Augmentation du nombre de réfugiés, crise du Covid, effet des nouvelles mesures sur l’immigration: à quelques jours de son départ de la direction de l’Office français de protection des réfugiés et apatrides (Ofpra), Julien Boucher affirme “l’impérieuse” nécessité de “neutralité” face aux attaques du droit d’asile.
Il “est temps de passer la main” après six ans en poste, confie Juline Boucher, qui quittera le 15 avril ses fonctions de directeur général de l’Office français de protection des réfugiés et apatrides (Ofpra), l’organisme chargé d’instruire les demandes d’asile en France.
Deux mandats aux cours desquels il a rempli, dit-il, “une mission pleine de sens” consistant à appliquer, en “toute indépendance”, le droit “fondamental” de fournir un refuge aux personnes fuyant des persécutions dans leur pays.
“Cette indépendance, je ne l’ai jamais comprise comme étant une liberté d’agir en fonction d’orientations personnelles, mais au contraire comme une exigence impérieuse: celle d’appliquer de la manière la plus neutre, rigoureuse et impartiale les textes qui régissent l’action de l’Ofpra”, explique M. Boucher.
“Incontestablement, il y a à l’échelle internationale des contestations du droit d’asile, mais ma conviction c’est qu’en France il est profondément ancré dans les valeurs de la République”, souligne le haut fonctionnaire alors que l’immigration agite des débats récurrents dans l’Hexagone, au rythme des fréquentes déclarations du ministre de l’Intérieur Bruno Retailleau, qui veut diminuer la présence des étrangers.
158 000 demandes examinées en 2024
Après la chute du pouvoir de Bachar al-Assad, le ministre avait annoncé “travailler sur une suspension des dossiers d’asile en cours provenant de Syrie”. L’Ofpra lui avait alors rappelé son “indépendance fonctionnelle” et qu’elle seule pouvait prendre une telle décision.

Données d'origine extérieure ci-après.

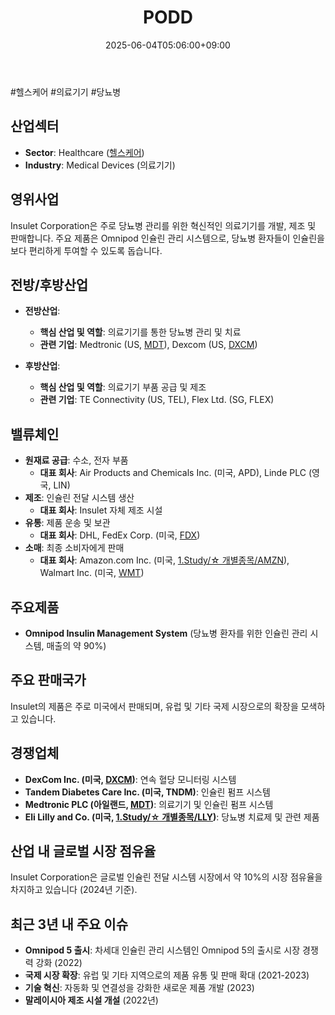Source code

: ﻿---
title: "PODD"
date: 2025-06-04T05:06:00+09:00
lastmod: 2025-06-04T05:06:00+09:00
type: docs
sidebar:
  open: true
weight: 703
---
<div style="display:none">
  <meta property="article:published_time" content="2025-06-03T20:06:00Z" />
  <meta property="article:modified_time" content="2025-06-03T20:06:00Z" />
</div>
#헬스케어 #의료기기 #당뇨병 

## 산업섹터

- **Sector**: Healthcare ([헬스케어](/industry-study/2산업헬스케어/))
- **Industry**: Medical Devices (의료기기)

## 영위사업

Insulet Corporation은 주로 당뇨병 관리를 위한 혁신적인 의료기기를 개발, 제조 및 판매합니다. 주요 제품은 Omnipod 인슐린 관리 시스템으로, 당뇨병 환자들이 인슐린을 보다 편리하게 투여할 수 있도록 돕습니다.

## 전방/후방산업

- **전방산업**:
    
    - **핵심 산업 및 역할**: 의료기기를 통한 당뇨병 관리 및 치료
    - **관련 기업**: Medtronic (US, [MDT](/company-analysis/mdt/)), Dexcom (US, [DXCM](/company-analysis/dxcm/))
    
- **후방산업**:
    
    - **핵심 산업 및 역할**: 의료기기 부품 공급 및 제조
    - **관련 기업**: TE Connectivity (US, TEL), Flex Ltd. (SG, FLEX)

## 밸류체인

- **원재료 공급**: 수소, 전자 부품
    - **대표 회사**: Air Products and Chemicals Inc. (미국, APD), Linde PLC (영국, LIN)
- **제조**: 인슐린 전달 시스템 생산
    - **대표 회사**: Insulet 자체 제조 시설
- **유통**: 제품 운송 및 보관
    - **대표 회사**: DHL, FedEx Corp. (미국, [FDX](/company-analysis/fdx/))
- **소매**: 최종 소비자에게 판매
    - **대표 회사**: Amazon.com Inc. (미국, [1.Study/☆ 개별종목/AMZN](/company-analysis/amzn/)), Walmart Inc. (미국, [WMT](/company-analysis/wmt/))

## 주요제품

- **Omnipod Insulin Management System** (당뇨병 환자를 위한 인슐린 관리 시스템, 매출의 약 90%)

## 주요 판매국가

Insulet의 제품은 주로 미국에서 판매되며, 유럽 및 기타 국제 시장으로의 확장을 모색하고 있습니다.

## 경쟁업체

- **DexCom Inc. (미국, [DXCM](/company-analysis/dxcm/))**: 연속 혈당 모니터링 시스템
- **Tandem Diabetes Care Inc. (미국, TNDM)**: 인슐린 펌프 시스템
- **Medtronic PLC (아일랜드, [MDT](/company-analysis/mdt/))**: 의료기기 및 인슐린 펌프 시스템
- **Eli Lilly and Co. (미국, [1.Study/☆ 개별종목/LLY](/company-analysis/lly/))**: 당뇨병 치료제 및 관련 제품

## 산업 내 글로벌 시장 점유율

Insulet Corporation은 글로벌 인슐린 전달 시스템 시장에서 약 10%의 시장 점유율을 차지하고 있습니다 (2024년 기준).

## 최근 3년 내 주요 이슈

- **Omnipod 5 출시**: 차세대 인슐린 관리 시스템인 Omnipod 5의 출시로 시장 경쟁력 강화 (2022)
- **국제 시장 확장**: 유럽 및 기타 지역으로의 제품 유통 및 판매 확대 (2021-2023)
- **기술 혁신**: 자동화 및 연결성을 강화한 새로운 제품 개발 (2023)
- **말레이시아 제조 시설 개설** (2022년)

En six ans, Julien Boucher a vu l’établissement “changer de dimension passant de 800 à plus de 1 000 agents”. Des officiers de protection chargés d’évaluer quelque 158 000 demandes en 2024, dont les missions se sont “complexifiées”: évaluations des vulnérabilités, détections des risques de menaces à l’ordre public… Fin 2023, des agents avaient été en grève pendant plusieurs mois pour dénoncer “une politique du chiffre”.
Actuellement, les délais de traitement des demandes d’asile sont d’“environ quatre mois et demi”, “niveau le plus bas depuis une quinzaine d’années qui positionne l’Ofpra parmi les autorités les plus performantes d’Europe”, se félicite l’énarque, âgé de 48 ans.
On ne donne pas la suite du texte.